Benedict’s foot tapped against the carpet. “Can one not appreciate the accomplishments of those who have come before, yet still wish to explore new directions in one’s own work?”
“New directions? Bah. Such pretenders to artistic taste simply dash away without any knowledge or reason, and thus produce the most disgusting nondescripts possible.”
Beaumont turned to Sir Charles with a frown. “Now, you must be sure the Prime Minister appoints only disinterested connoisseurs to superintend the Gallery, gentlemen of taste who understand the hierarchy of artistic genres. None of us wishes to see such eccentricities as Hogarth’s modern moral subjects, or Turner’s dreadful landscapes, marring our Gallery’s walls.”
Benedict stifled a laugh. Beaumont must have been spending a good deal of time with Lattimer Leverett, to parrot his words with such accuracy.

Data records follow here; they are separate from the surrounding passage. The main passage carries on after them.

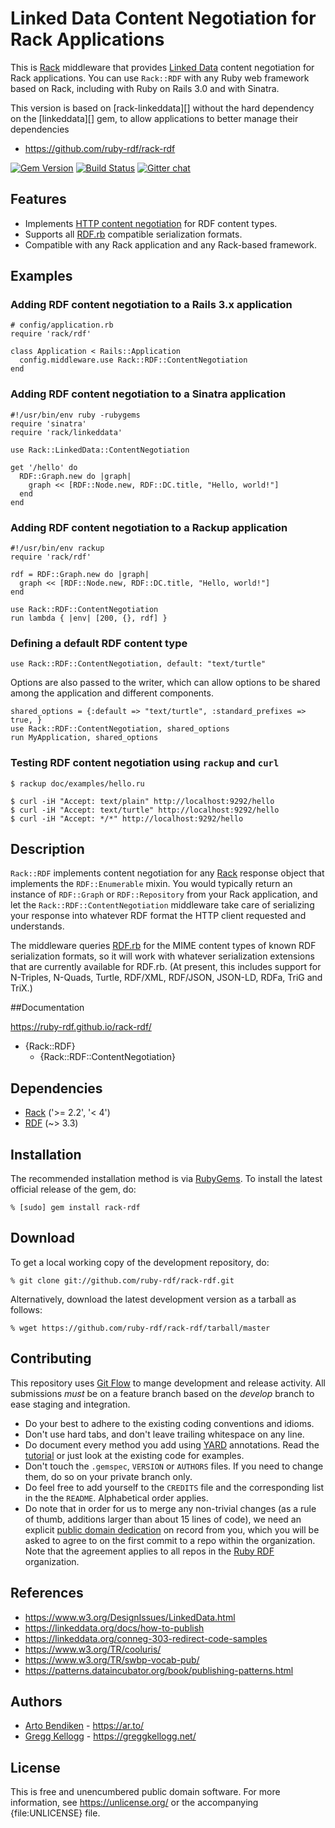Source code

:# Linked Data Content Negotiation for Rack Applications

This is [Rack][] middleware that provides [Linked Data][] content
negotiation for Rack applications. You can use `Rack::RDF` with any
Ruby web framework based on Rack, including with Ruby on Rails 3.0 and with
Sinatra.

This version is based on [rack-linkeddata][] without the hard dependency on the [linkeddata][] gem, to allow applications to better manage their dependencies

* <https://github.com/ruby-rdf/rack-rdf>

[![Gem Version](https://badge.fury.io/rb/rack-rdf.svg)](https://badge.fury.io/rb/rack-rdf)
[![Build Status](https://github.com/ruby-rdf/rack-rdf/workflows/CI/badge.svg?branch=develop)](https://github.com/ruby-rdf/rack-rdf/actions?query=workflow%3ACI)
[![Gitter chat](https://badges.gitter.im/ruby-rdf/rdf.png)](https://gitter.im/ruby-rdf/rdf)

## Features

* Implements [HTTP content negotiation][conneg] for RDF content types.
* Supports all [RDF.rb][] compatible serialization formats.
* Compatible with any Rack application and any Rack-based framework.

## Examples

### Adding RDF content negotiation to a Rails 3.x application

    # config/application.rb
    require 'rack/rdf'
    
    class Application < Rails::Application
      config.middleware.use Rack::RDF::ContentNegotiation
    end

### Adding RDF content negotiation to a Sinatra application

    #!/usr/bin/env ruby -rubygems
    require 'sinatra'
    require 'rack/linkeddata'
    
    use Rack::LinkedData::ContentNegotiation
    
    get '/hello' do
      RDF::Graph.new do |graph|
        graph << [RDF::Node.new, RDF::DC.title, "Hello, world!"]
      end
    end

### Adding RDF content negotiation to a Rackup application

    #!/usr/bin/env rackup
    require 'rack/rdf'
    
    rdf = RDF::Graph.new do |graph|
      graph << [RDF::Node.new, RDF::DC.title, "Hello, world!"]
    end
    
    use Rack::RDF::ContentNegotiation
    run lambda { |env| [200, {}, rdf] }

### Defining a default RDF content type

    use Rack::RDF::ContentNegotiation, default: "text/turtle"

Options are also passed to the writer, which can allow options to be shared among the application
and different components.

    shared_options = {:default => "text/turtle", :standard_prefixes => true, }
    use Rack::RDF::ContentNegotiation, shared_options
    run MyApplication, shared_options

### Testing RDF content negotiation using `rackup` and `curl`

    $ rackup doc/examples/hello.ru
    
    $ curl -iH "Accept: text/plain" http://localhost:9292/hello
    $ curl -iH "Accept: text/turtle" http://localhost:9292/hello
    $ curl -iH "Accept: */*" http://localhost:9292/hello

## Description

`Rack::RDF` implements content negotiation for any [Rack][] response
object that implements the `RDF::Enumerable` mixin. You would typically
return an instance of `RDF::Graph` or `RDF::Repository` from your Rack
application, and let the `Rack::RDF::ContentNegotiation` middleware
take care of serializing your response into whatever RDF format the HTTP
client requested and understands.

The middleware queries [RDF.rb][] for the MIME content types of known RDF
serialization formats, so it will work with whatever serialization extensions
that are currently available for RDF.rb. (At present, this includes support
for N-Triples, N-Quads, Turtle, RDF/XML, RDF/JSON, JSON-LD, RDFa, TriG and TriX.)

##Documentation

<https://ruby-rdf.github.io/rack-rdf/>

* {Rack::RDF}
  * {Rack::RDF::ContentNegotiation}

## Dependencies

* [Rack](https://rubygems.org/gems/rack) ('>= 2.2', '< 4')
* [RDF](https://rubygems.org/gems/rdf) (~> 3.3)

## Installation

The recommended installation method is via [RubyGems](https://rubygems.org/).
To install the latest official release of the gem, do:

    % [sudo] gem install rack-rdf

## Download

To get a local working copy of the development repository, do:

    % git clone git://github.com/ruby-rdf/rack-rdf.git

Alternatively, download the latest development version as a tarball as
follows:

    % wget https://github.com/ruby-rdf/rack-rdf/tarball/master

## Contributing
This repository uses [Git Flow](https://github.com/nvie/gitflow) to mange development and release activity. All submissions _must_ be on a feature branch based on the _develop_ branch to ease staging and integration.

* Do your best to adhere to the existing coding conventions and idioms.
* Don't use hard tabs, and don't leave trailing whitespace on any line.
* Do document every method you add using [YARD][] annotations. Read the
  [tutorial][YARD-GS] or just look at the existing code for examples.
* Don't touch the `.gemspec`, `VERSION` or `AUTHORS` files. If you need to
  change them, do so on your private branch only.
* Do feel free to add yourself to the `CREDITS` file and the corresponding
  list in the the `README`. Alphabetical order applies.
* Do note that in order for us to merge any non-trivial changes (as a rule
  of thumb, additions larger than about 15 lines of code), we need an
  explicit [public domain dedication][PDD] on record from you,
  which you will be asked to agree to on the first commit to a repo within the organization.
  Note that the agreement applies to all repos in the [Ruby RDF](https://github.com/ruby-rdf/) organization.

## References

* <https://www.w3.org/DesignIssues/LinkedData.html>
* <https://linkeddata.org/docs/how-to-publish>
* <https://linkeddata.org/conneg-303-redirect-code-samples>
* <https://www.w3.org/TR/cooluris/>
* <https://www.w3.org/TR/swbp-vocab-pub/>
* <https://patterns.dataincubator.org/book/publishing-patterns.html>

## Authors

* [Arto Bendiken](https://github.com/artob) - <https://ar.to/>
* [Gregg Kellogg](https://github.com/gkellogg) - <https://greggkellogg.net/>

## License

This is free and unencumbered public domain software. For more information,
see <https://unlicense.org/> or the accompanying {file:UNLICENSE} file.

[Rack]:           https://rack.github.com/
[RDF.rb]:         https://ruby-rdf.github.io/rdf/
[Linked Data]:    https://linkeddata.org/
[conneg]:         https://en.wikipedia.org/wiki/Content_negotiation
[YARD]:           https://yardoc.org/
[YARD-GS]:        https://rubydoc.info/docs/yard/file/docs/GettingStarted.md
[PDD]:            https://unlicense.org/#unlicensing-contributions
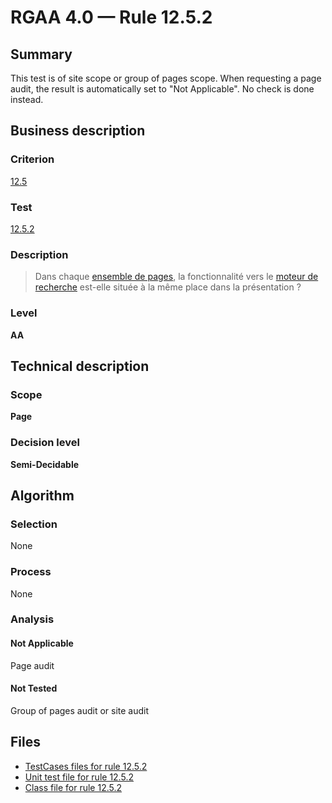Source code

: # RGAA 4.0 — Rule 12.5.2

## Summary

This test is of site scope or group of pages scope. When requesting a page audit, the result is automatically set to "Not Applicable". No check is done instead.

## Business description

### Criterion

[12.5](https://www.numerique.gouv.fr/publications/rgaa-accessibilite/methode/criteres/#crit-12-5)

### Test

[12.5.2](https://www.numerique.gouv.fr/publications/rgaa-accessibilite/methode/criteres/#test-12-5-2)

### Description

> Dans chaque [ensemble de pages](https://www.numerique.gouv.fr/publications/rgaa-accessibilite/methode/glossaire/#ensemble-de-pages), la fonctionnalité vers le [moteur de recherche](https://www.numerique.gouv.fr/publications/rgaa-accessibilite/methode/glossaire/#moteur-de-recherche-interne-a-un-site-web) est-elle située à la même place dans la présentation ?

### Level

**AA**


## Technical description

### Scope

**Page**

### Decision level

**Semi-Decidable**

## Algorithm

### Selection

None

### Process

None

### Analysis

#### Not Applicable

Page audit 

#### Not Tested

Group of pages audit or site audit



## Files

- [TestCases files for rule 12.5.2](https://gitlab.com/asqatasun/Asqatasun/-/tree/master/rules/rules-rgaa4.0/src/test/resources/testcases/rgaa40/Rgaa40Rule120502/)
- [Unit test file for rule 12.5.2](https://gitlab.com/asqatasun/Asqatasun/-/blob/master/rules/rules-rgaa4.0/src/test/java/org/asqatasun/rules/rgaa40/Rgaa40Rule120502Test.java)
- [Class file for rule 12.5.2](https://gitlab.com/asqatasun/Asqatasun/-/blob/master/rules/rules-rgaa4.0/src/main/java/org/asqatasun/rules/rgaa40/Rgaa40Rule120502.java)


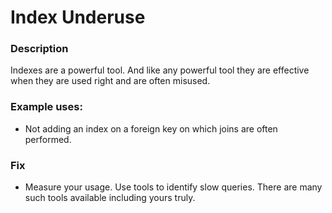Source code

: # Index Underuse

### Description

Indexes are a powerful tool. And like any powerful tool they are effective when they are used right and are often misused.

### Example uses:

* Not adding an index on a foreign key on which joins are often performed.

### Fix

* Measure your usage. Use tools to identify slow queries. There are many such tools available including yours truly. 

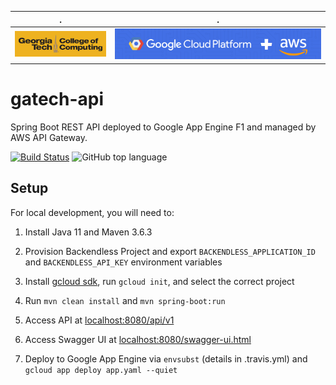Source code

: 
.                     |.
:--------------------:|:--------------------:
![GTCC](docs/gt.png)  |![GCP](docs/aws_gcp.png)

# gatech-api

Spring Boot REST API deployed to Google App Engine F1 and managed by AWS API Gateway.

[![Build Status](https://travis-ci.org/aubrey-y/gatech-api.svg?branch=master)](https://travis-ci.org/aubrey-y/gatech-api)
![GitHub top language](https://img.shields.io/github/languages/top/aubrey-y/gatech-api)

## Setup

For local development, you will need to:

1. Install Java 11 and Maven 3.6.3

2. Provision Backendless Project and export `BACKENDLESS_APPLICATION_ID` and `BACKENDLESS_API_KEY` environment variables

3. Install [gcloud sdk](https://cloud.google.com/sdk/docs/downloads-interactive#linux), run `gcloud init`, and select
the correct project

4. Run `mvn clean install` and `mvn spring-boot:run`

5. Access API at [localhost:8080/api/v1](http://localhost:8080/api/v1)

6. Access Swagger UI at [localhost:8080/swagger-ui.html](http://localhost:8080/swagger-ui.html)

7. Deploy to Google App Engine via `envsubst` (details in .travis.yml) and `gcloud app deploy app.yaml --quiet`
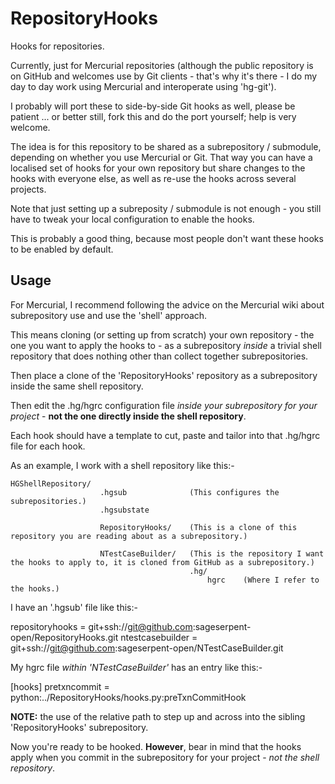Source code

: RepositoryHooks
===============

Hooks for repositories.

Currently, just for Mercurial repositories (although the public repository is on GitHub and welcomes use by Git clients - that's why it's there - I do my day to day work using Mercurial and interoperate using 'hg-git').

I probably will port these to side-by-side Git hooks as well, please be patient ... or better still, fork this and do the port yourself; help is very welcome.

The idea is for this repository to be shared as a subrepository / submodule, depending on whether you use Mercurial or Git. That way you can have a localised set of hooks for your own repository but share changes to the hooks with everyone else, as well as re-use the hooks across several projects.

Note that just setting up a subreposity / submodule is not enough - you still have to tweak your local configuration to enable the hooks.

This is probably a good thing, because most people don't want these hooks to be enabled by default.

Usage
-----

For Mercurial, I recommend following the advice on the Mercurial wiki about subrepository use and use the 'shell' approach.

This means cloning (or setting up from scratch) your own repository - the one you want to apply the hooks to - as a subrepository *inside* a trivial shell repository that does nothing other than collect together subrepositories.

Then place a clone of the 'RepositoryHooks' repository as a subrepository inside the same shell repository.

Then edit the .hg/hgrc configuration file *inside your subrepository for your project* - **not the one directly inside the shell repository**.

Each hook should have a template to cut, paste and tailor into that .hg/hgrc file for each hook.

As an example, I work with a shell repository like this:-

	HGShellRepository/
						.hgsub				(This configures the subrepositories.)
						.hgsubstate

						RepositoryHooks/	(This is a clone of this repository you are reading about as a subrepository.)
						
						NTestCaseBuilder/	(This is the repository I want the hooks to apply to, it is cloned from GitHub as a subrepository.)
											.hg/
												hgrc	(Where I refer to the hooks.)
					
I have an '.hgsub' file like this:-

repositoryhooks = git+ssh://git@github.com:sageserpent-open/RepositoryHooks.git
ntestcasebuilder = git+ssh://git@github.com:sageserpent-open/NTestCaseBuilder.git

My hgrc file *within 'NTestCaseBuilder'* has an entry like this:-


[hooks]
pretxncommit = python:../RepositoryHooks/hooks.py:preTxnCommitHook
			
**NOTE:** the use of the relative path to step up and across into the sibling 'RepositoryHooks' subrepository.

Now you're ready to be hooked. **However**, bear in mind that the hooks apply when you commit in the subrepository for your project - *not the shell repository*.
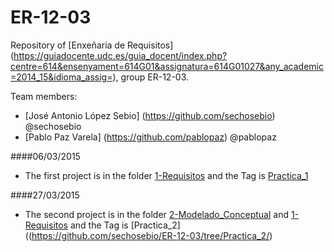 # ER-12-03
Repository of [Enxeñaria de Requisitos] (https://guiadocente.udc.es/guia_docent/index.php?centre=614&ensenyament=614G01&assignatura=614G01027&any_academic=2014_15&idioma_assig=), group ER-12-03. 

Team members: 
* [José Antonio López Sebio] (https://github.com/sechosebio) @sechosebio  
* [Pablo Paz Varela] (https://github.com/pablopaz) @pablopaz


####06/03/2015
- The first project is in the folder [1-Requisitos](https://github.com/sechosebio/ER-12-03/tree/master/1-Requisitos) and the Tag is  [Practica_1](https://github.com/sechosebio/ER-12-03/tree/Practica_1/1-Requisitos) 

####27/03/2015

- The second project is in the folder [2-Modelado_Conceptual](https://github.com/sechosebio/ER-12-03/tree/master/2-Modelado_Conceptual) and [1-Requisitos](https://github.com/sechosebio/ER-12-03/tree/master/1-Requisitos) and the Tag is [Practica_2]((https://github.com/sechosebio/ER-12-03/tree/Practica_2/) 
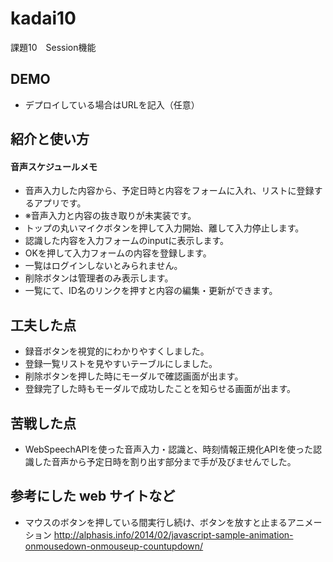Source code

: # kadai10
課題10　Session機能

## DEMO

  - デプロイしている場合はURLを記入（任意）

## 紹介と使い方

  #### 音声スケジュールメモ
  - 音声入力した内容から、予定日時と内容をフォームに入れ、リストに登録するアプリです。
  - ※音声入力と内容の抜き取りが未実装です。
  - トップの丸いマイクボタンを押して入力開始、離して入力停止します。
  - 認識した内容を入力フォームのinputに表示します。
  - OKを押して入力フォームの内容を登録します。
  - 一覧はログインしないとみられません。
  - 削除ボタンは管理者のみ表示します。
  - 一覧にて、ID名のリンクを押すと内容の編集・更新ができます。

## 工夫した点

  - 録音ボタンを視覚的にわかりやすくしました。
  - 登録一覧リストを見やすいテーブルにしました。
  - 削除ボタンを押した時にモーダルで確認画面が出ます。
  - 登録完了した時もモーダルで成功したことを知らせる画面が出ます。
  
## 苦戦した点

  - WebSpeechAPIを使った音声入力・認識と、時刻情報正規化APIを使った認識した音声から予定日時を割り出す部分まで手が及びませんでした。

## 参考にした web サイトなど

 - マウスのボタンを押している間実行し続け、ボタンを放すと止まるアニメーション http://alphasis.info/2014/02/javascript-sample-animation-onmousedown-onmouseup-countupdown/

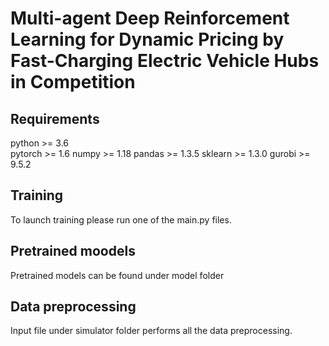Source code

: # Multi-agent Deep Reinforcement Learning for Dynamic Pricing by Fast-Charging Electric Vehicle Hubs in Competition

## Requirements
python >= 3.6<br>
pytorch >= 1.6
numpy >= 1.18
pandas >= 1.3.5
sklearn >= 1.3.0
gurobi >= 9.5.2

## Training
To launch training please run one of the main.py files. 

## Pretrained moodels
Pretrained models can be found under model folder

## Data preprocessing
Input file under simulator folder performs all the data preprocessing.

“Indeed,” Sir Charles said with an apologetic glance in Benedict’s direction. Before Beaumont’s arrival, they had just been speaking of their admiration for Turner’s landscapes. “Your recommendations for suitable candidates will be most welcome.”
“Thank heavens I returned from the continent in time to prevent one such unsuitable gentleman from cajoling his way onto the Board here at the British Institute. To think he believed his own bizarre collection would suit our national gallery! His Carracci would, of course, have been more than acceptable, but the Fuseli paintings?”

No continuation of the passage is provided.